Il suo nome, ricorda il Bergamo Jazz festival, “è iscritto indelebilmente anche negli annali del nostro festival. Nel 1976 suonò al Palazzetto dello Sport insieme al suo antico sodale Warne Marsh e poi calcò il palcoscenico del Teatro Donizetti diverse volte: nel 1995, nel fortunato progetto Broadway Music di Paul Motian, nel 1998 con il supergruppo Angel Song di Kenny Wheeler, nel 2001 con un quintetto diretto insieme a Enrico Rava, nel 2004 in duo con la pianista Geri Allen“.
Lee Konitz era uno degli ultimi colossi del jazz, stile al quale si era avvicinato quando era appena un bambino.
Nato a Chicago il 13 ottobre 1927 iniziò infatti a incidere agli inizi degli anni Quaranta, prima dello scoppio della Seconda guerra mondiale, e durante la prolifica e lunghissima carriera – oltre settant’anni di storia – aveva suonato con altri giganti come Miles Davis (nel 1949-50 nelle session che si sarebbero poi trasformate, anni dopo, nel capolavoro Birth of the Cool), Michel Petrucciani (in Toot Sweet), e poi insieme a Charles Mingus e Bill Evans, e ancora Ornette Coleman, Dave Brubeck, Gerry Mulligan, Max Roach e Bill Frisell, solo per citarne alcuni. In particolare, Konitz era rimasto l’unico sopravvissuto ad aver lavorato con Davis in quel disco-pietra miliare.

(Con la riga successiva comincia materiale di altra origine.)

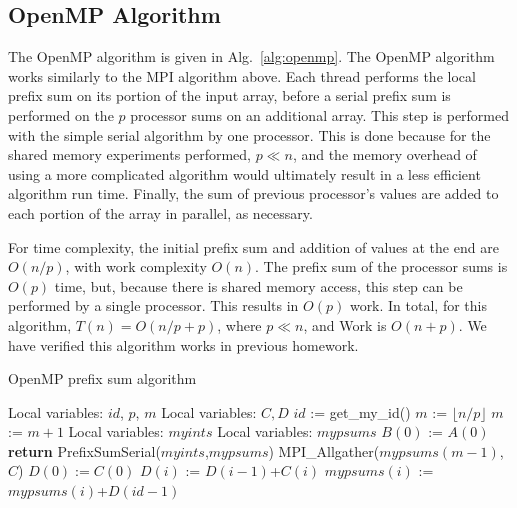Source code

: \documentclass[12pt]{article}
\renewcommand{\SS}{\State}
\begin{document}
{{{\subsection{OpenMP Algorithm}

The OpenMP algorithm is given in Alg.~\ref{alg:openmp}.  The OpenMP algorithm works similarly to the MPI algorithm above.  Each thread performs the
local prefix sum on its portion of the input array, before a serial prefix sum is
performed on the $p$ processor sums on an additional array.  This step is performed
with the simple serial algorithm by one processor.  This is done because for the
shared memory experiments performed, $p\ll n$, and the memory overhead of using a more
complicated algorithm would ultimately result in a less efficient algorithm run time.  Finally, the sum of previous processor's values are added
to each portion of the array in parallel, as necessary.  

For time complexity, the initial prefix sum and addition of values at the end are
$O(n/p)$, with work complexity $O(n)$.  The prefix sum of the processor sums is
$O(p)$ time, but, because there is shared memory access, this step can be performed
by a single processor.  This results in $O(p)$ work.  In total, for this algorithm,
$T(n)=O(n/p+p)$, where $p\ll n$, and Work is $O(n+p)$. We have verified this
algorithm works in previous homework.

\begin{algorithm}
\begin{algorithmic}
    \caption{OpenMP prefix sum algorithm\label{alg:openmp}}
 
    \State {}
    \State Local variables: $id$, $p$, $m$ 
    \State Local variables: $C,D$ 
    \State $id$ := get\_my\_id() 
    \State $m$ := $\lfloor n/p \rfloor$ 
    \State $m$ :=  $m+1$
    \EndIf
    \State Local variables: $myints$ 
    \State Local variables: $mypsums$ 
        \SS $B(0)$ := $A(0)$
        \SS \textbf{return}
    \Else
        \SS PrefixSumSerial($myints$,$mypsums$)
    \EndIf
    \State MPI\_Allgather($mypsums(m-1)$,$C$) 
    $D(0) := C(0)$
     
        \State $D(i)$ := $D(i-1)$+$C(i)$
    \EndFor
            \SS $mypsums(i)$ := $mypsums(i)$+$D(id-1)$
        \EndFor
    \EndIf {}
\EndProcedure
\end{algorithmic}
\end{algorithm}

}}}
\end{document}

Comincia con il clarinetto e, ad appena 11 anni, passa al sassofono, lo strumento della vita. Konitz era musicalmente quello che si può definire un onnivoro: per lui la musica era universale, passava da nomi importanti a progetti di seconda scelta, dalle big band ai duetti, sempre e solo per il gusto e il piacere di suonare. Infatti, non è mai diventato ricco con la musica. A quanto sembra, non ha mai avuto un ufficio stampa che promuovesse il suo lavoro, non aveva né un manager e neppure un indirizzo email dove contattarlo. Viveva di jazz perché bastava il jazz a dargli la vita.
In Italia, passava spesso, soprattutto a Umbria Jazz ma anche al Barga Jazz (e appunto al Bergamo Jazz), suonando con nomi della nostra scena come Enrico Rava, Glauco Venier, Enrico Pieranunzi e Ornella Vanoni. Nel 2001, insieme a Franco D’Andrea incide l’album Inside Rodgers, con Stefano Bollani, nel 2003, Suite for Paolo e, infine, The Soprano Sax Albums nel 2007 con il pianista Riccardo Arrighini.